Leave out the pictures, and retype only the lines from the beginning of the material through the line that contains "iCobiche/iCobiche is a", including both.

Exercise material:

-------

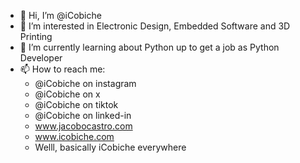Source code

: - 👋 Hi, I’m @iCobiche
- 👀 I’m interested in Electronic Design, Embedded Software and 3D Printing
- 🌱 I’m currently learning about Python up to get a job as Python Developer
- 📫 How to reach me: 
  - @iCobiche on instagram
  - @iCobiche on x
  - @iCobiche on tiktok
  - @iCobiche on linked-in
  - www.jacobocastro.com
  - www.icobiche.com
  - Welll, basically iCobiche everywhere

<!---
iCobiche/iCobiche is a ✨ special ✨ repository because its `README.md` (this file) appears on your GitHub profile.
You can click the Preview link to take a look at your changes.
--->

-------

Answer space:
Source code

: - 👋 Hi, I’m @iCobiche
- 👀 I’m interested in Electronic Design, Embedded Software and 3D Printing
- 🌱 I’m currently learning about Python up to get a job as Python Developer
- 📫 How to reach me: 
  - @iCobiche on instagram
  - @iCobiche on x
  - @iCobiche on tiktok
  - @iCobiche on linked-in
  - www.jacobocastro.com
  - www.icobiche.com
  - Welll, basically iCobiche everywhere

<!---
iCobiche/iCobiche is a ✨ special ✨ repository because its `README.md` (this file) appears on your GitHub profile.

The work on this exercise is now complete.